The Pantanal, a huge seasonal wetland bordering Bolivia and Paraguay, attracts 300 bird species (including hyacinth macaws, jabiru storks, ibis, guans, parakeets and parrots), and a wide range of mammals and reptiles, making it a paradise for wildlife.
There are two distinct seasons: in the rainy season (December to March, wettest in February) the region floods and access becomes restricted. The beginning of the dry season (May to August) is probably the best time to see birds, thousands of which nest in the trees, filling the air with their mating calls, while the white sand river beaches are exposed for caimans to bask in the sun. Capybaras are everywhere, and with luck one can see marsh deer, giant river otters, and even the elusive tapir and jaguar.
Whilst not strictly part of the Pantanal, it is worth mentioning here the Chapada dos Guimarães, an outcrop of table-top mountains and waterfalls visited by Colonel Fawcett and one of the several possible sources for Conan Doyle's 'Lost World' fable.
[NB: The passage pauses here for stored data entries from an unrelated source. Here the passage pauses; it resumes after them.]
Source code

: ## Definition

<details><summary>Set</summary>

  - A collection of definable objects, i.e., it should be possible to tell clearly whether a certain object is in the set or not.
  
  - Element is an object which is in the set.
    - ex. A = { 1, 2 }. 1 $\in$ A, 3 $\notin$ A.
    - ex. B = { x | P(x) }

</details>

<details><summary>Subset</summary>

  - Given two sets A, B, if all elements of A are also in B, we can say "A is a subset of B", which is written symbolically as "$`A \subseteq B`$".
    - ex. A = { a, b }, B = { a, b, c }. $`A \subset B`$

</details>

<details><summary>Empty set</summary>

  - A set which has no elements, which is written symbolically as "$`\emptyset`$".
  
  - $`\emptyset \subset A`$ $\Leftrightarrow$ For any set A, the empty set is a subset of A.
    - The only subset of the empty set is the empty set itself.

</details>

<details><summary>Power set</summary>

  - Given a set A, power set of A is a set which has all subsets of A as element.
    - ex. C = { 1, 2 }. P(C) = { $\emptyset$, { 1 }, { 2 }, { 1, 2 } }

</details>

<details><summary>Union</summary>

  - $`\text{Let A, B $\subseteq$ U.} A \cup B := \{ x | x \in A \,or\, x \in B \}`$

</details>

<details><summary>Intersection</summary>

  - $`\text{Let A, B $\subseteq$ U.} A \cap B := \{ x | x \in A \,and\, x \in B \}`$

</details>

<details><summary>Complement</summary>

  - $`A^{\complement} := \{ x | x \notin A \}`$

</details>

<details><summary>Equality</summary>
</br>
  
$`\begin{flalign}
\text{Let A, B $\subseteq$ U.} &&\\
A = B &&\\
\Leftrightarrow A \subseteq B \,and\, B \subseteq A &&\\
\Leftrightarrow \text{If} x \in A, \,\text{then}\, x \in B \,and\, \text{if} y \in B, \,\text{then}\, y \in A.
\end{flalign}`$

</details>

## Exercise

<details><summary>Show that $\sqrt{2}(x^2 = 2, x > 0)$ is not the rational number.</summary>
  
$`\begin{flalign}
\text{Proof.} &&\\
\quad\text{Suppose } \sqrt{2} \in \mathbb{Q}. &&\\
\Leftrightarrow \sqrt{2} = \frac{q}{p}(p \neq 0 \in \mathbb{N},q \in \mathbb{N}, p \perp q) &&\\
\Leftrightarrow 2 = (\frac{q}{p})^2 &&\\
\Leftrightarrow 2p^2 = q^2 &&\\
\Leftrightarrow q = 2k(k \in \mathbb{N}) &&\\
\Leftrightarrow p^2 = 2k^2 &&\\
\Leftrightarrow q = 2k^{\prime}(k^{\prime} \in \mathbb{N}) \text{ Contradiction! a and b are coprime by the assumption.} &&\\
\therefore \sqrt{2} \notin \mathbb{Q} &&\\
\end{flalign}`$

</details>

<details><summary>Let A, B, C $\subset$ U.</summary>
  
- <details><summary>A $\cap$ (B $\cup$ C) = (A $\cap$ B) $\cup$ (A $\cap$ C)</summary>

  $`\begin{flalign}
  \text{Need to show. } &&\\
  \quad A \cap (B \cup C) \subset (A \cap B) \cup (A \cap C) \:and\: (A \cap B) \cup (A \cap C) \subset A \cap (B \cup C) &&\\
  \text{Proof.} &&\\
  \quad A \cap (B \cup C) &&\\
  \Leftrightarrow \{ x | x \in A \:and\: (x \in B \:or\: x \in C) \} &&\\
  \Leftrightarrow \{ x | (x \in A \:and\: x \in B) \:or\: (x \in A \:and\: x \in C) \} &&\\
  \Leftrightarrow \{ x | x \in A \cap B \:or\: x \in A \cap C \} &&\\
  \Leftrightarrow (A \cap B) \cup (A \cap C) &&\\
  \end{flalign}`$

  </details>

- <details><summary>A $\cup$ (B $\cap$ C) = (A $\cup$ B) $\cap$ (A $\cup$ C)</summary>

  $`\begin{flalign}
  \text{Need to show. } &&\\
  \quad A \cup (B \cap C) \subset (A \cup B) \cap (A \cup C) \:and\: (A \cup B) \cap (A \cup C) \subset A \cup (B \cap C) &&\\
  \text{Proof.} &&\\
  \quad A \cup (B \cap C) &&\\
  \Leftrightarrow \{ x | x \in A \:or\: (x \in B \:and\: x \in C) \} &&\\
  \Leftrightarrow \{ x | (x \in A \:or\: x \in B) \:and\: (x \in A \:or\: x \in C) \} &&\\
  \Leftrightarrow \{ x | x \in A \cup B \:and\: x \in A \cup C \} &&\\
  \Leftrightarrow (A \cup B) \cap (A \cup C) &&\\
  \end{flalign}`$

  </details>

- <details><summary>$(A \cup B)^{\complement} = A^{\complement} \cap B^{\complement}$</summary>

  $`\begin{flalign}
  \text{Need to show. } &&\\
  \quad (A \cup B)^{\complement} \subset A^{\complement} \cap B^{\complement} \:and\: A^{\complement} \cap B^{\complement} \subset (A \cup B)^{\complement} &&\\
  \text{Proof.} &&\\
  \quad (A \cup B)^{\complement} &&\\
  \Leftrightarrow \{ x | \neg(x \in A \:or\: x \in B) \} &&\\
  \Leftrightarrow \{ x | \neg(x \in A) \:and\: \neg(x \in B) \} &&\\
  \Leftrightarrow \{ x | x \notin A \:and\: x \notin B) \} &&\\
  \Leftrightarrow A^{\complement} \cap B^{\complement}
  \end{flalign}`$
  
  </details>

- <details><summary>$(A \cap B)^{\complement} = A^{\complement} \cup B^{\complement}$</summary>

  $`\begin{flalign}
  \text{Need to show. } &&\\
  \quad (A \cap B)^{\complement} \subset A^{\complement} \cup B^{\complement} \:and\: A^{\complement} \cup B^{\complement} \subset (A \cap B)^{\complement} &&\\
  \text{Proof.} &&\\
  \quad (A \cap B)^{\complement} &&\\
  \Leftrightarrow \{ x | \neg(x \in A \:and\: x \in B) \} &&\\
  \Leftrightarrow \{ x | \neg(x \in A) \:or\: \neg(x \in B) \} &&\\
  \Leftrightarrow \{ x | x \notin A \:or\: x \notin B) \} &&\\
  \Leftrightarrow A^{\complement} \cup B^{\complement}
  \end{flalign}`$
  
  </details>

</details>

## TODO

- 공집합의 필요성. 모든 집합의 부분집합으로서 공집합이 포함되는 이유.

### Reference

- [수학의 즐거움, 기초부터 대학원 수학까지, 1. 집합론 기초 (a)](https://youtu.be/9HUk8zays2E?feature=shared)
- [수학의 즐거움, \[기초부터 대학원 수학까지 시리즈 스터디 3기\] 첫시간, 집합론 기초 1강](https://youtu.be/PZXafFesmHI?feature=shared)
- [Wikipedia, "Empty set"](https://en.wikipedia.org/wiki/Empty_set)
The best way to see the Pantanal is to stay on a fazenda (farm), several of which have built comfortable lodges with knowledgeable local guides.
In the southern Pantanal is the small town of Bonito. Tourism was first developed here when settlers and residents realised the attraction of the caves and crystal-clear rivers. You can snorkel with massive dourado, float down rivers and over small waterfalls, or admire stalactites in limestone caves.